Un film fort porté par des acteurs au sommet de leur art.

Doum
27/02/2021 à 23:44

Film sans aucun intérêt, bourré de clichés entre l’homme ambitieux qui n’est qu’un raté et la femme a priori soumise qui passe son temps à fumer des clopes. Pathétique fête des jeunes qui se shootent mais où rien ne se passe et le summum du cliché c’est la dernière scène au restau où la femme dénigre son mari. Rarement vu un film aussi creux. À éviter !

Kyle Reese
26/02/2021 à 00:21

Film avec une ambiance assez froide très particulière malgré une photo plutôt chaude. J’ai du mal à comprendre que l’on ne puisse pas comprendre ce qui s’y passe, c’est pourtant assez limpide et la critique l’a bien cerné.
L’illusion du control, du pouvoir, du « game ». Le boulot du père c’est trader, ou l’on joue avec l’argent des autres pour gagner le sien. Un coup on gagne un coup on perd, mais on ne maîtrise guère.
La déconstruction des fausses valeurs, tout est dit dans la discution entre Jude Law et le chauffeur de taxi. Et effectivement le cheval qui ne va pas bien dès son arrivé voir son départ est l’indice que rien ne va se passer comme prévu. Les acteurs sont vraiment très bon.
Un film assez atypique, j’aî bien aimé la subtilité de la mise en scène et la progression de l’histoire.

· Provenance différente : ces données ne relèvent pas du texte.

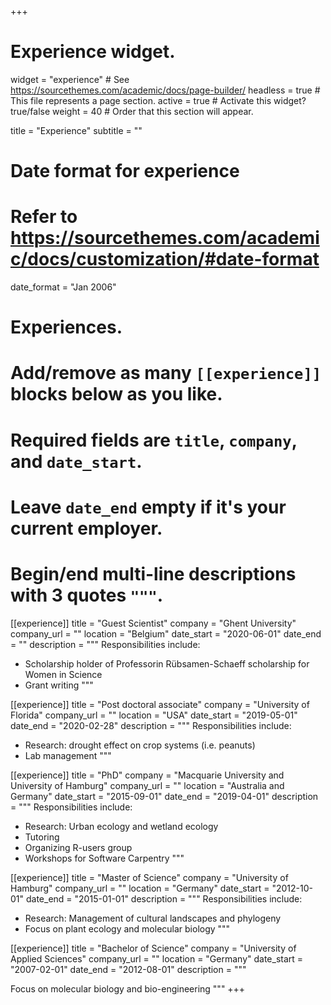 +++
# Experience widget.
widget = "experience"  # See https://sourcethemes.com/academic/docs/page-builder/
headless = true  # This file represents a page section.
active = true  # Activate this widget? true/false
weight = 40  # Order that this section will appear.

title = "Experience"
subtitle = ""

# Date format for experience
#   Refer to https://sourcethemes.com/academic/docs/customization/#date-format
date_format = "Jan 2006"

# Experiences.
#   Add/remove as many `[[experience]]` blocks below as you like.
#   Required fields are `title`, `company`, and `date_start`.
#   Leave `date_end` empty if it's your current employer.
#   Begin/end multi-line descriptions with 3 quotes `"""`.
[[experience]]
  title = "Guest Scientist"
  company = "Ghent University"
  company_url = ""
  location = "Belgium"
  date_start = "2020-06-01"
  date_end = ""
  description = """
  Responsibilities include:
  
  * Scholarship holder of Professorin Rübsamen-Schaeff scholarship for Women in Science
  * Grant writing
  """

[[experience]]
  title = "Post doctoral associate"
  company = "University of Florida"
  company_url = ""
  location = "USA"
  date_start = "2019-05-01"
  date_end = "2020-02-28"
  description = """
  Responsibilities include:
  
  * Research: drought effect on crop systems (i.e. peanuts)
  * Lab management
  """

[[experience]]
  title = "PhD"
  company = "Macquarie University and University of Hamburg"
  company_url = ""
  location = "Australia and Germany"
  date_start = "2015-09-01"
  date_end = "2019-04-01"
  description = """
  Responsibilities include:
  
  * Research: Urban ecology and wetland ecology
  * Tutoring
  * Organizing R-users group
  * Workshops for Software Carpentry
  """
  
  [[experience]]
  title = "Master of Science"
  company = "University of Hamburg"
  company_url = ""
  location = "Germany"
  date_start = "2012-10-01"
  date_end = "2015-01-01"
  description = """
  Responsibilities include:
  
  * Research: Management of cultural landscapes and phylogeny
  * Focus on plant ecology and molecular biology
  """

[[experience]]
  title = "Bachelor of Science"
  company = "University of Applied Sciences"
  company_url = ""
  location = "Germany"
  date_start = "2007-02-01"
  date_end = "2012-08-01"
  description = """
  
  Focus on molecular biology and bio-engineering
  """
+++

Ça se passe dans les années 80, mais pas grand chose n’a changer.
Tyler Durden avait raison: la télévision nous a appris à croire qu'un jour on serait tous des millionnaires , des dieux du cinéma ou des rockstar mais c'est faux ...

Lou
16/02/2021 à 23:37

Nul, tout le long du film on attend qu'il se passe quelque chose...

Cazil
15/02/2021 à 15:29

Euuuuh j’attends encore qu’il se passe quelque chose ! Très déçue par l’intrigue même si les acteurs sont très bons ...

Bl
13/02/2021 à 19:29

c est un genre particulier , qui demande de la patience pour entrevoir une fin inéluctable.......un jeu de rôle ou tout de même la vie d une famille est en jeu ça donne a réfléchir à tout niveaux social auquel on appartient. j ai beaucoup aimé ce couple ils ont joué à la perfection.

Esmeralda
13/02/2021 à 05:39

En fait de thriller, ce film est plat, sans âme, on ne s'attache pas aux personnages qui n'ont aucune épaisseur, exception faite de Ben, peut être. Je me suis endormie et je suis arrivée péniblement au bout en espérant une révélation. Mais, rien ! C'est décousu et plat de bout en bout. Une série de petits moments qui ne sont jamais creusés, qui sont mis bout à bout sans lien aucun. On n'éprouve donc aucun attachement pour les personnages qui ne sont pas construits. Grosse déception.

Crys de Nice
12/02/2021 à 15:35

Je m'attendais à un thriller mais il n'en est rien... Film insipide à mon goût, dommage car il y avait quelques bons ingrédients...

xdomi
12/02/2021 à 13:33

Nullissime, il n y a que le réalisateur qui comprends quelque choses
De bon acteurs ne suffisent, le scénario est creux incohérent.

Marie
11/02/2021 à 23:12

Vraiment très très bizarre.. outre le jeu d’acteur qui est très bon on ne comprend rien!